Python package with command line utility to download files on any topic in bulk.
-
ctdl fetches file links related to a search query from Google Search.
-
Files can be downloaded parallely using multithreading.
-
ctdl is Python 2 as well as Python 3 compatible.
-
To install content-downloader, simply,
$ pip install ctdl $ pip install -U .
-
If you get error
ModuleNotFoundError: No module named ___
then run all commands withpython ctdl/ctdl.py ___
instead ofctdl ___
-
There seem to be some issues with parallel progress bars in tqdm which have been resolved in this pull. Until this pull is merged, please use my patch by running this command:
$ pip install -U git+https://github.com/nikhilkumarsingh/tqdm
$ ctdl [-h] [-f FILE_TYPE] [-l LIMIT] [-d DIRECTORY] [-p] [-a] [-t]

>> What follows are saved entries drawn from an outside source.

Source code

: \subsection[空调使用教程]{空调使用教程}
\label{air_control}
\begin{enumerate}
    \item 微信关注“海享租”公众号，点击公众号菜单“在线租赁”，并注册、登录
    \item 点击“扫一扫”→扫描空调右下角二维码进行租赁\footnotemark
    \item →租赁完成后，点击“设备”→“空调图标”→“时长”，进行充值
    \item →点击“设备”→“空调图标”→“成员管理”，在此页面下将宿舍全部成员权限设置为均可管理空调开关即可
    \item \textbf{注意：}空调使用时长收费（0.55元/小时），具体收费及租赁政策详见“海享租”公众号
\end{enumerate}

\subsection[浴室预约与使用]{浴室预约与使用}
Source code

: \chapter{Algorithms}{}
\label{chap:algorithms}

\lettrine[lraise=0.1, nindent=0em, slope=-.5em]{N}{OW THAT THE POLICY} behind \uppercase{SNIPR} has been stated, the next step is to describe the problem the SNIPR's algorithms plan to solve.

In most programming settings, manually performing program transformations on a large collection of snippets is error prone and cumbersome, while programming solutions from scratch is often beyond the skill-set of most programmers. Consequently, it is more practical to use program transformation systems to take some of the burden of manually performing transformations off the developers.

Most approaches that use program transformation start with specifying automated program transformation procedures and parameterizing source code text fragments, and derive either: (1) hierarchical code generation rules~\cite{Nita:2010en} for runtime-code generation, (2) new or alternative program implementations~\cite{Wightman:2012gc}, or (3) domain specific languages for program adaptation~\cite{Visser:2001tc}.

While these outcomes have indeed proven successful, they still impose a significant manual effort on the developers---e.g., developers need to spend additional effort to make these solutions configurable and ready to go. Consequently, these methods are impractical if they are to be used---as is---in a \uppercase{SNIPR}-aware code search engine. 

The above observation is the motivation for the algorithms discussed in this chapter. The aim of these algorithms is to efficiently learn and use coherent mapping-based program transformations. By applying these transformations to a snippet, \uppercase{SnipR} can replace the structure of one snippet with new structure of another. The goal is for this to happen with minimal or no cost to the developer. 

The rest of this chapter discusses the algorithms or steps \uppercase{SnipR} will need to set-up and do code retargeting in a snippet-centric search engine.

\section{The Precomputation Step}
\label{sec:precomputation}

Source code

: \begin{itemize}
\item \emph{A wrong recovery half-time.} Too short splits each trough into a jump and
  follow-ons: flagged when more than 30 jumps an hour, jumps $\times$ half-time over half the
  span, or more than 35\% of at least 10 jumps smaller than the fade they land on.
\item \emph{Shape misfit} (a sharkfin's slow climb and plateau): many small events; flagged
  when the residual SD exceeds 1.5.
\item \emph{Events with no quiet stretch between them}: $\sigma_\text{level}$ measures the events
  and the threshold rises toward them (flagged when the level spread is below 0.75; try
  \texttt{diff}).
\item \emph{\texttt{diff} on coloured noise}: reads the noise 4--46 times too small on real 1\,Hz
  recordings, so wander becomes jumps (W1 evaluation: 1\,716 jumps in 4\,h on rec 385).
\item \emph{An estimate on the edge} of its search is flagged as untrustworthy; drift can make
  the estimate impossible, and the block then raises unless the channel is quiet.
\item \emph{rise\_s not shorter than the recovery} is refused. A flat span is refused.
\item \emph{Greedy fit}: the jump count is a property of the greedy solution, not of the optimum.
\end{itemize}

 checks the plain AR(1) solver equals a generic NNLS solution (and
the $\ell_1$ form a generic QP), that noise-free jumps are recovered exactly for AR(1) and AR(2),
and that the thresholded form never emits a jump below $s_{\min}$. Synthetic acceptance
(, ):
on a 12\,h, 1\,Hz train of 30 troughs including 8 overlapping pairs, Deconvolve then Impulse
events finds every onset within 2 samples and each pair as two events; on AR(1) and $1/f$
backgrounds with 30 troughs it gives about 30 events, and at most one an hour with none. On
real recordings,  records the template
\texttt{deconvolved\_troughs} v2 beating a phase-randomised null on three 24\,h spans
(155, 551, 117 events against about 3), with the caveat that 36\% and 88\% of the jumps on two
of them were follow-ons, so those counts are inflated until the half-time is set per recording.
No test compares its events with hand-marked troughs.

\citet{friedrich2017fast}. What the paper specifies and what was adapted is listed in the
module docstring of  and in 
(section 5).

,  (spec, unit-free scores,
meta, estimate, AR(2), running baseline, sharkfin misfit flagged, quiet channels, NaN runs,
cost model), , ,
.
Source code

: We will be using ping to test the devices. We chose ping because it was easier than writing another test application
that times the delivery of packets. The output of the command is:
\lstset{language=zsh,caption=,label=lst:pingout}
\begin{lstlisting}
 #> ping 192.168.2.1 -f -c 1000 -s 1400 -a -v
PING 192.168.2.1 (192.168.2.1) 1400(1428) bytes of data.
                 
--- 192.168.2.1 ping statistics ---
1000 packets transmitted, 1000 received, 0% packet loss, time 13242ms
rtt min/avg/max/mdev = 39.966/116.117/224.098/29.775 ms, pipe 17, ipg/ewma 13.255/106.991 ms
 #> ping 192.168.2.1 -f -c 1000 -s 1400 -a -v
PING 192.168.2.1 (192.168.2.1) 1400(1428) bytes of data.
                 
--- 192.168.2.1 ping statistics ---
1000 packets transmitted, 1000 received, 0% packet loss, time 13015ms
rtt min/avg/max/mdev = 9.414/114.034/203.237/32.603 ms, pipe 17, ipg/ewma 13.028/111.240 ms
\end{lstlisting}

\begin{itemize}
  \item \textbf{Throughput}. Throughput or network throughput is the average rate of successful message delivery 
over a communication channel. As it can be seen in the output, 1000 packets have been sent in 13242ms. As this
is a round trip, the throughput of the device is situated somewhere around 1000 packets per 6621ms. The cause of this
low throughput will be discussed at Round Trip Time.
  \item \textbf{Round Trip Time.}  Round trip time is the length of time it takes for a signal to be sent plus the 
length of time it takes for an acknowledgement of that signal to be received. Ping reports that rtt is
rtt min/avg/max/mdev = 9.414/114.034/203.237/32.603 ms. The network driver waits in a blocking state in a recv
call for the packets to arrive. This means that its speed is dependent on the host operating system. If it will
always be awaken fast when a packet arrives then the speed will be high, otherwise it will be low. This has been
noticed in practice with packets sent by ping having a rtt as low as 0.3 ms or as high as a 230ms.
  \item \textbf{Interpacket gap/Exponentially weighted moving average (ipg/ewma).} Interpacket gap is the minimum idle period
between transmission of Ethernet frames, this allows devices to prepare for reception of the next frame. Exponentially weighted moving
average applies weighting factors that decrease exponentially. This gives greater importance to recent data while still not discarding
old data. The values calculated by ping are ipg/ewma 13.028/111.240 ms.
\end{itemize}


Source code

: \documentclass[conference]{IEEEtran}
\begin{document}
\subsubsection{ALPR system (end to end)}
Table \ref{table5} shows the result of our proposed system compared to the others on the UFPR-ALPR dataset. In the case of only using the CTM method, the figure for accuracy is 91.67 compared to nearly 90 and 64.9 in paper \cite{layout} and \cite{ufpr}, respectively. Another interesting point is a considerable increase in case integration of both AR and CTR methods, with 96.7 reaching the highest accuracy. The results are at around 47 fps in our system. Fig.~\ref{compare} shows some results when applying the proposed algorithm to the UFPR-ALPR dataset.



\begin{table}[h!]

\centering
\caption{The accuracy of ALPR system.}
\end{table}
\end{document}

[-minfs MIN_FILE_SIZE] [-maxfs MAX_FILE_SIZE] [-nr]
[query]
Optional arguments are:
-
-f FILE_TYPE : set the file type. (can take values like ppt, pdf, xml, etc.)
Default value: pdf
-
-l LIMIT : specify the number of files to download.
Default value: 10
-
-d DIRECTORY : specify the directory where files will be stored.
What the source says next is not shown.